Inside Santander’s Near Real-Time Data Ingest Architecture (Part 2)

by James Kinley, and Ian Buss

Posted in Technical | May 12, 2015 9 min read

Thanks to Pedro Boado and Abel Fernandez Alfonso from Santander’s engineering team for their collaboration on this post about how Santander UK is using Apache HBase as a near real-time serving engine to power its innovative Spendlytics app.

The Spendlytics iOS app is designed to help Santander’s personal debit and credit-card customers keep on top of their spending, including payments made via Apple Pay. It uses real-time transaction data to enable customers to analyze their card spend across time periods (weekly, monthly, yearly), by category (travel, supermarkets, cash, etc), and by retailer.
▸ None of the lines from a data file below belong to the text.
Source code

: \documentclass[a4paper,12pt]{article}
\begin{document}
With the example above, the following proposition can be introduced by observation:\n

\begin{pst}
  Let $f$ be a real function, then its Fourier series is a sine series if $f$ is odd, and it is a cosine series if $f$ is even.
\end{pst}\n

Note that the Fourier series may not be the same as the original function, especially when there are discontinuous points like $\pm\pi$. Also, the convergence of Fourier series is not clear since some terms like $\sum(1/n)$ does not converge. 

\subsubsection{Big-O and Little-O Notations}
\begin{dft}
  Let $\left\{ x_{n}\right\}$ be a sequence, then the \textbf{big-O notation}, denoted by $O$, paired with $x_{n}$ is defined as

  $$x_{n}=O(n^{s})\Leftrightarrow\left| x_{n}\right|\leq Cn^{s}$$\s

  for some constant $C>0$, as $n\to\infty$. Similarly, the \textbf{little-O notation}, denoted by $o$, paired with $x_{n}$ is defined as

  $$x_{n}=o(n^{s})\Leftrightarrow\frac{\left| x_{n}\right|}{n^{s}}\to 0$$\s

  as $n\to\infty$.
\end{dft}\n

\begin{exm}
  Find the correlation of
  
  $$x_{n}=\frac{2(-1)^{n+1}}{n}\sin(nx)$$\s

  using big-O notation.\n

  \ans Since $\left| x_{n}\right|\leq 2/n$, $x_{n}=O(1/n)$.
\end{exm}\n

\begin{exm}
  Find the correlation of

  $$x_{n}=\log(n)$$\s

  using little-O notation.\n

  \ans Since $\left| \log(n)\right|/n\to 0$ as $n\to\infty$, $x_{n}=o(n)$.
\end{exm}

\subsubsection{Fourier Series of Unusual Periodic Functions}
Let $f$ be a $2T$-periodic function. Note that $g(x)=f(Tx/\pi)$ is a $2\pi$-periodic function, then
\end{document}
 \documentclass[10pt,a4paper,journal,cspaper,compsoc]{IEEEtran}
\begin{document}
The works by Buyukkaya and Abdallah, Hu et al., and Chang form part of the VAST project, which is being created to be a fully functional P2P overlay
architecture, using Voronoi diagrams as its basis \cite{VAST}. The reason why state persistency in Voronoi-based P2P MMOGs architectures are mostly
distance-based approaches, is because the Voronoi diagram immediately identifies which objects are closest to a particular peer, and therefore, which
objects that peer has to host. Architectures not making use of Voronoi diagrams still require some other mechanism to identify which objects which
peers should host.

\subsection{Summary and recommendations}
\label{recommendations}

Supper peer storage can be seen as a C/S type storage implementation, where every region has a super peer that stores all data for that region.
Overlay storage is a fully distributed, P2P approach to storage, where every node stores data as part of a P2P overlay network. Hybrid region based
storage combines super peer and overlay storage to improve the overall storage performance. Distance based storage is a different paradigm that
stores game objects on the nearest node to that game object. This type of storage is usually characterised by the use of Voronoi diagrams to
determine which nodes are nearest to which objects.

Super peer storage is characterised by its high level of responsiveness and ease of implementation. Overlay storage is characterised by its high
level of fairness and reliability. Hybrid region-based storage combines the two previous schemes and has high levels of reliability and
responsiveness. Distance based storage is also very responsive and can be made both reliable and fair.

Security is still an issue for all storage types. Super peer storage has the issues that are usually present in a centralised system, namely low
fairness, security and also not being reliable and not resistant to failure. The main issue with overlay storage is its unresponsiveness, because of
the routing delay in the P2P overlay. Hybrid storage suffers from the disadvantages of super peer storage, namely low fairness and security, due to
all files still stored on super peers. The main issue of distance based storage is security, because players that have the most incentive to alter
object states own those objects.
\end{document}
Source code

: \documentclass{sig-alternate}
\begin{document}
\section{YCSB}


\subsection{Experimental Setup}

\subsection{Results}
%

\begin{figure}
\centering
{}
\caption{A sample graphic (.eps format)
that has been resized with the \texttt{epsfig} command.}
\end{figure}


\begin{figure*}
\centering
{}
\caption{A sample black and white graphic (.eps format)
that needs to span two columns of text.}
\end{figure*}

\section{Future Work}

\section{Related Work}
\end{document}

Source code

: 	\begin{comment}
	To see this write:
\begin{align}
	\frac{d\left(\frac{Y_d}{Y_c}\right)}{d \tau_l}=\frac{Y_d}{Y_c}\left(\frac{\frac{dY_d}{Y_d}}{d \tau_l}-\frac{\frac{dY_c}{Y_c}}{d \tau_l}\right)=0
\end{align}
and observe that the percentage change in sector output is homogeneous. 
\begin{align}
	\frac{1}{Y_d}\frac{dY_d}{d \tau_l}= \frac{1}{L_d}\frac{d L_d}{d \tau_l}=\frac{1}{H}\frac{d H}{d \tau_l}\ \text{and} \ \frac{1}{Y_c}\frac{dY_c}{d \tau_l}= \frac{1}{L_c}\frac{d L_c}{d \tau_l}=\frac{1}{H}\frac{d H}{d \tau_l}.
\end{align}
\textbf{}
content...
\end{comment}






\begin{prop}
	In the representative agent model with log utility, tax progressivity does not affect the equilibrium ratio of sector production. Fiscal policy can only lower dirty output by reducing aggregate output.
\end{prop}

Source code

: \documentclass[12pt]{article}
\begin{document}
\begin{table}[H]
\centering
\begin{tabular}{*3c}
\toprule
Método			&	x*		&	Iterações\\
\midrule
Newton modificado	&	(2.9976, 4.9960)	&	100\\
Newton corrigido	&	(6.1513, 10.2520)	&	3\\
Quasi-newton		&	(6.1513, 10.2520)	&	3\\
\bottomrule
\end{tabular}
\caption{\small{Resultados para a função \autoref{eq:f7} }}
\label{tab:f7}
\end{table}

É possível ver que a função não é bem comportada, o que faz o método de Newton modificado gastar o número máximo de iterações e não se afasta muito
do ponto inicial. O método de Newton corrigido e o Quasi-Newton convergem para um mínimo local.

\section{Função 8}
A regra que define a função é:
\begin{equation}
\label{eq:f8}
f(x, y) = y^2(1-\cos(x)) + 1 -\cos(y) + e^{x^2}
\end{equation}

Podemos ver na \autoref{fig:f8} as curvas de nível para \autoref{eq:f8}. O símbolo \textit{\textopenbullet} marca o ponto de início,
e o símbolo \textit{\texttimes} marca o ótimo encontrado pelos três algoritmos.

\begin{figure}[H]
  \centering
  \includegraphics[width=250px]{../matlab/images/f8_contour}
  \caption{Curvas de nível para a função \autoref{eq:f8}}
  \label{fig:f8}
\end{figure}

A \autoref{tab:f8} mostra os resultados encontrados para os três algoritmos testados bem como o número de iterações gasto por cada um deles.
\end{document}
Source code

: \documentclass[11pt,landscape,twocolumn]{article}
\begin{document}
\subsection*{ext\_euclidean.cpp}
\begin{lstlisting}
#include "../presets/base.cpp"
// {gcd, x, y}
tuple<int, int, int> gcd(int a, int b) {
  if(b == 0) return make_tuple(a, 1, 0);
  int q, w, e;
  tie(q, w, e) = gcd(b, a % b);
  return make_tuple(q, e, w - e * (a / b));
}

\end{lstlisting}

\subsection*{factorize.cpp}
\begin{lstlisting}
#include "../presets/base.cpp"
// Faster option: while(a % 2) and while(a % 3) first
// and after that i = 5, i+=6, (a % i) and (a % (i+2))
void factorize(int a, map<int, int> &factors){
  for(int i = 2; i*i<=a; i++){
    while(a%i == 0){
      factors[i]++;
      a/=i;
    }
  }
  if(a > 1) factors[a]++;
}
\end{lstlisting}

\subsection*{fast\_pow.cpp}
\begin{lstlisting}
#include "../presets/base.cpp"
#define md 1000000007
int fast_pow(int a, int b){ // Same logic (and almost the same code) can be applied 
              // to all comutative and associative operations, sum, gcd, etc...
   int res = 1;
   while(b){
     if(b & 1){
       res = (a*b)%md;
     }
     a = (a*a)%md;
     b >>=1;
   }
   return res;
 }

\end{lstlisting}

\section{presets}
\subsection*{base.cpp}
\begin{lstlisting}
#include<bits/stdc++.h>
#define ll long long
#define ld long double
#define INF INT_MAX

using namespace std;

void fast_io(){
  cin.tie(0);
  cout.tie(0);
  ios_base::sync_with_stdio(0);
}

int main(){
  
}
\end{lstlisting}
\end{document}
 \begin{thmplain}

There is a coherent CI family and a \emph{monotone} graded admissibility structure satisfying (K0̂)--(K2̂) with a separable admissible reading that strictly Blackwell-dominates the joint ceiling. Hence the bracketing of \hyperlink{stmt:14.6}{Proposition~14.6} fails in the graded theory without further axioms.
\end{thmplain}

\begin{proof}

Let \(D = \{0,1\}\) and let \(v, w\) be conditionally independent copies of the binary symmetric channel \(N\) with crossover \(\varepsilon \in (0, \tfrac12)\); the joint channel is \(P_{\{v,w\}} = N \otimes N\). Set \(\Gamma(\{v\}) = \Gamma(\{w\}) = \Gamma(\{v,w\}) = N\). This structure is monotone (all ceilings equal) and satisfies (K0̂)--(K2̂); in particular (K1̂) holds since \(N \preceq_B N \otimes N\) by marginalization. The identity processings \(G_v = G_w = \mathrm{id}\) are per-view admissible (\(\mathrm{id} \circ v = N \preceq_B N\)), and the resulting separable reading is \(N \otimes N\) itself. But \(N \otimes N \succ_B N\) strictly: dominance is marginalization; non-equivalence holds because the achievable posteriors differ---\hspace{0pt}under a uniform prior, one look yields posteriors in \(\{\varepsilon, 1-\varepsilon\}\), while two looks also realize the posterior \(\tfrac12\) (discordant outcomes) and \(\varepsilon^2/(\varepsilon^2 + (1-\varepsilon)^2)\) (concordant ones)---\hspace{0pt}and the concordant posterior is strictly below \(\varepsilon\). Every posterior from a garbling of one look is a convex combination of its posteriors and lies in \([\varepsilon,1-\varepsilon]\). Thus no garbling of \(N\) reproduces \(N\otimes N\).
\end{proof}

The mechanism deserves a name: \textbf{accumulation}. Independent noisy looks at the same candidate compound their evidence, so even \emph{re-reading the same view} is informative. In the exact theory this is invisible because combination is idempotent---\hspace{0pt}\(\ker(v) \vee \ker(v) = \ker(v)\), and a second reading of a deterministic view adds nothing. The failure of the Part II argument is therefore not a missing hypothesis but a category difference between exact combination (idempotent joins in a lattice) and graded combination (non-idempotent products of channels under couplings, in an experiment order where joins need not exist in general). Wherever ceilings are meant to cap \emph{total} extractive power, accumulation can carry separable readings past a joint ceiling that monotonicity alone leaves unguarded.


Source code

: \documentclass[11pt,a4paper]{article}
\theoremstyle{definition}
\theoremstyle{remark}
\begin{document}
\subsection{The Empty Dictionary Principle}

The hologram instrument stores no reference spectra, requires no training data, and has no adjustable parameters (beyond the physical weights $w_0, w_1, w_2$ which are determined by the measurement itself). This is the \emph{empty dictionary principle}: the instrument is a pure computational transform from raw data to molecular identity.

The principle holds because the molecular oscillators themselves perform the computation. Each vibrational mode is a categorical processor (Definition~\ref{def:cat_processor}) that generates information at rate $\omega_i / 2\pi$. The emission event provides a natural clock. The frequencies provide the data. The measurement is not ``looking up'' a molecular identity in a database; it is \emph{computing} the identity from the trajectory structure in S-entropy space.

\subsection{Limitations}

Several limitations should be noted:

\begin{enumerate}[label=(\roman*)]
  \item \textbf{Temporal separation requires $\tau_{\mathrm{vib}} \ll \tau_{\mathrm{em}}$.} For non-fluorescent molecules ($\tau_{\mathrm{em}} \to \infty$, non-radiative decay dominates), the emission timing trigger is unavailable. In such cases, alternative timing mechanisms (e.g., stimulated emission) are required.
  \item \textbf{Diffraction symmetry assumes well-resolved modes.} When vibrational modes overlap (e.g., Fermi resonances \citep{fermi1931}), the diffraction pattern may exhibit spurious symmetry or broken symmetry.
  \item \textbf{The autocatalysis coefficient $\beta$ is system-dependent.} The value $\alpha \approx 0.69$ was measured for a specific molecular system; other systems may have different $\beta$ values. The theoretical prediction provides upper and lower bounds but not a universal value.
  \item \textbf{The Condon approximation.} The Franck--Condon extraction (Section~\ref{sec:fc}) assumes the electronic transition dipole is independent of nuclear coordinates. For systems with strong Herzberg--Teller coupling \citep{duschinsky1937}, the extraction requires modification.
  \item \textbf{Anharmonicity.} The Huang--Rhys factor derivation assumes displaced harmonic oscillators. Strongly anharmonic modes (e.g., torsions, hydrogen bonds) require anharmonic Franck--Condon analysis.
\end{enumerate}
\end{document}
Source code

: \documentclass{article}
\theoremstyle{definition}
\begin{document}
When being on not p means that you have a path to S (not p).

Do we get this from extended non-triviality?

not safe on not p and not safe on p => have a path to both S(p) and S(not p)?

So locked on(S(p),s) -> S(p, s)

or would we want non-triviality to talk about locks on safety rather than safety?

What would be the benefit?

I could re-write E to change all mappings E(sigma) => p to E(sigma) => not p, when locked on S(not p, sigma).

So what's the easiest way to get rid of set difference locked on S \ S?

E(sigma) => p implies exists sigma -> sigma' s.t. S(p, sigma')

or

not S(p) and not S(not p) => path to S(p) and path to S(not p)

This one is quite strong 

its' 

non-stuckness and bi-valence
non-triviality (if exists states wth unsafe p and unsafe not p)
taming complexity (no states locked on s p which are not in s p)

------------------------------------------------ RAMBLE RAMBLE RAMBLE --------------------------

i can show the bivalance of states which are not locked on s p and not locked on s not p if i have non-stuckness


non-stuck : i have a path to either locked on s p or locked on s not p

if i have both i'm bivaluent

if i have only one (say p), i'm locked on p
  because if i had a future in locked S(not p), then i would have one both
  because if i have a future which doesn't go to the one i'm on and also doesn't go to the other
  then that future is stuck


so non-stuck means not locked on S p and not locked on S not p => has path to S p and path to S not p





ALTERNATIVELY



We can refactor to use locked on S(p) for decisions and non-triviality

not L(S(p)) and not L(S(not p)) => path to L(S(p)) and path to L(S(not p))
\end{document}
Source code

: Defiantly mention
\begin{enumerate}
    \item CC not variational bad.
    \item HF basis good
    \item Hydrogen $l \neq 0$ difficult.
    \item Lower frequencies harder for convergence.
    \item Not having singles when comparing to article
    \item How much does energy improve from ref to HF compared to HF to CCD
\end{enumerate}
In our previous post, we described how Apache Flume and Apache Kafka are used to transform, enrich, and stream transactions into Apache HBase. This post continues by describing how transactions are arranged in Apache HBase to optimize performance, and how we make use of coprocessors to provide per-customer aggregations of purchasing trends. Santander and Cloudera went on (and are still on) a HBase journey with Spendlytics, one that has seen many iterations and optimizations of schema design and coprocessor implementations. We hope that these lessons learned are the key takeaway points from this post.

Schema 1.0

Good HBase schema design is about understanding the intended access patterns. Get it right and HBase will fly; get it wrong and you could end up with suboptimal performance due to design tradeoffs like region hotspots or having to perform large scans across multiple regions. (A hotspot in an HBase table is where an uneven rowkey distribution can cause the majority of requests being routed to a single region, overwhelming the RegionServer and resulting in slow response times.)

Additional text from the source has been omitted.